*Stored dataset items*:
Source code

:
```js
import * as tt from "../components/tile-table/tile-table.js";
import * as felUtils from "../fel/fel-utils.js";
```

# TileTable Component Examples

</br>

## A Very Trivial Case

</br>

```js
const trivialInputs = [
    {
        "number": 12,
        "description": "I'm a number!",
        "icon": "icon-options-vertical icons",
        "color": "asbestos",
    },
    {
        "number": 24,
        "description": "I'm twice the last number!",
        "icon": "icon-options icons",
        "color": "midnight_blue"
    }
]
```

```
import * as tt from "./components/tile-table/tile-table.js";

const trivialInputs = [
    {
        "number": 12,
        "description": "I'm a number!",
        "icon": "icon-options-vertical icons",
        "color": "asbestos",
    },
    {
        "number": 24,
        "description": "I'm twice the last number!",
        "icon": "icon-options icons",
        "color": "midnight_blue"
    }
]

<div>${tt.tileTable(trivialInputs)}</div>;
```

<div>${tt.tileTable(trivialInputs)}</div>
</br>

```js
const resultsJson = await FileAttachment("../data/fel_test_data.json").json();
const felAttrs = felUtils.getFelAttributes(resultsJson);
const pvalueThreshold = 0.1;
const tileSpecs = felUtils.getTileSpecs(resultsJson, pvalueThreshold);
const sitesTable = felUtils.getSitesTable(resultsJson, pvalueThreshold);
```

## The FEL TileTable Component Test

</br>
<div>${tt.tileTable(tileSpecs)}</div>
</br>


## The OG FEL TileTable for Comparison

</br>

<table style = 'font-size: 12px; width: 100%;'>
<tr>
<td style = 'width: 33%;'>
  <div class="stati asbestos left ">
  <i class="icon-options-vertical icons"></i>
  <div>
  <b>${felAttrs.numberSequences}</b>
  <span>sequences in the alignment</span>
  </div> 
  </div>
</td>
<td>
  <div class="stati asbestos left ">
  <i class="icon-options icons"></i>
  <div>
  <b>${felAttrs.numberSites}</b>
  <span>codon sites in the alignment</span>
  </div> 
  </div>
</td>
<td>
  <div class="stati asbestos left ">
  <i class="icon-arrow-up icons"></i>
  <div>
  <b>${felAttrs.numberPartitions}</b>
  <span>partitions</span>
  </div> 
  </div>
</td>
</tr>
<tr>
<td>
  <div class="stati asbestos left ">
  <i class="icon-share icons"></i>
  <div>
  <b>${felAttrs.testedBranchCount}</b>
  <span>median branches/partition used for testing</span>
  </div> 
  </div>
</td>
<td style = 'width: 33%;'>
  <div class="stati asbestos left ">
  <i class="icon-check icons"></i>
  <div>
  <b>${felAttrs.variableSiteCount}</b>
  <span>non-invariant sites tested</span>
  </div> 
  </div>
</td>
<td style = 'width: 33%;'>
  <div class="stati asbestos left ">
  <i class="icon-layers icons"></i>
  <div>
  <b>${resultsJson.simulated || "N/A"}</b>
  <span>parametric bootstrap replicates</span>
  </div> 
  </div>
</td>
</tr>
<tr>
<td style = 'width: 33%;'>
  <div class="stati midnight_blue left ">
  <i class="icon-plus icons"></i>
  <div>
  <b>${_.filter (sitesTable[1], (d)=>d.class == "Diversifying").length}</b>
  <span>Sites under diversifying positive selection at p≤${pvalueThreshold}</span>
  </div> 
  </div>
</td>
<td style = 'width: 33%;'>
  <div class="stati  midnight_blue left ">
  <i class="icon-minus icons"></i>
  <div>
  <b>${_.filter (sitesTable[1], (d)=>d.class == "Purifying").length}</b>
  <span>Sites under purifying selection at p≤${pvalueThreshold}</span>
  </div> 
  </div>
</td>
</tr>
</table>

*THE PROBLEM*:
Reproduce the entries exactly, each one as given.

*RESULT OF THE EXERCISE*:
Source code

:
```js
import * as tt from "../components/tile-table/tile-table.js";
import * as felUtils from "../fel/fel-utils.js";
```

# TileTable Component Examples

</br>

## A Very Trivial Case

</br>

```js
const trivialInputs = [
    {
        "number": 12,
        "description": "I'm a number!",
        "icon": "icon-options-vertical icons",
        "color": "asbestos",
    },
    {
        "number": 24,
        "description": "I'm twice the last number!",
        "icon": "icon-options icons",
        "color": "midnight_blue"
    }
]
```

```
import * as tt from "./components/tile-table/tile-table.js";

const trivialInputs = [
    {
        "number": 12,
        "description": "I'm a number!",
        "icon": "icon-options-vertical icons",
        "color": "asbestos",
    },
    {
        "number": 24,
        "description": "I'm twice the last number!",
        "icon": "icon-options icons",
        "color": "midnight_blue"
    }
]

<div>${tt.tileTable(trivialInputs)}</div>;
```

<div>${tt.tileTable(trivialInputs)}</div>
</br>

```js
const resultsJson = await FileAttachment("../data/fel_test_data.json").json();
const felAttrs = felUtils.getFelAttributes(resultsJson);
const pvalueThreshold = 0.1;
const tileSpecs = felUtils.getTileSpecs(resultsJson, pvalueThreshold);
const sitesTable = felUtils.getSitesTable(resultsJson, pvalueThreshold);
```

## The FEL TileTable Component Test

</br>
<div>${tt.tileTable(tileSpecs)}</div>
</br>


## The OG FEL TileTable for Comparison

</br>

<table style = 'font-size: 12px; width: 100%;'>
<tr>
<td style = 'width: 33%;'>
  <div class="stati asbestos left ">
  <i class="icon-options-vertical icons"></i>
  <div>
  <b>${felAttrs.numberSequences}</b>
  <span>sequences in the alignment</span>
  </div> 
  </div>
</td>
<td>
  <div class="stati asbestos left ">
  <i class="icon-options icons"></i>
  <div>
  <b>${felAttrs.numberSites}</b>
  <span>codon sites in the alignment</span>
  </div> 
  </div>
</td>
<td>
  <div class="stati asbestos left ">
  <i class="icon-arrow-up icons"></i>
  <div>
  <b>${felAttrs.numberPartitions}</b>
  <span>partitions</span>
  </div> 
  </div>
</td>
</tr>
<tr>
<td>
  <div class="stati asbestos left ">
  <i class="icon-share icons"></i>
  <div>
  <b>${felAttrs.testedBranchCount}</b>
  <span>median branches/partition used for testing</span>
  </div> 
  </div>
</td>
<td style = 'width: 33%;'>
  <div class="stati asbestos left ">
  <i class="icon-check icons"></i>
  <div>
  <b>${felAttrs.variableSiteCount}</b>
  <span>non-invariant sites tested</span>
  </div> 
  </div>
</td>
<td style = 'width: 33%;'>
  <div class="stati asbestos left ">
  <i class="icon-layers icons"></i>
  <div>
  <b>${resultsJson.simulated || "N/A"}</b>
  <span>parametric bootstrap replicates</span>
  </div> 
  </div>
</td>
</tr>
<tr>
<td style = 'width: 33%;'>
  <div class="stati midnight_blue left ">
  <i class="icon-plus icons"></i>
  <div>
  <b>${_.filter (sitesTable[1], (d)=>d.class == "Diversifying").length}</b>
  <span>Sites under diversifying positive selection at p≤${pvalueThreshold}</span>
  </div> 
  </div>
</td>
<td style = 'width: 33%;'>
  <div class="stati  midnight_blue left ">
  <i class="icon-minus icons"></i>
  <div>
  <b>${_.filter (sitesTable[1], (d)=>d.class == "Purifying").length}</b>
  <span>Sites under purifying selection at p≤${pvalueThreshold}</span>
  </div> 
  </div>
</td>
</tr>
</table>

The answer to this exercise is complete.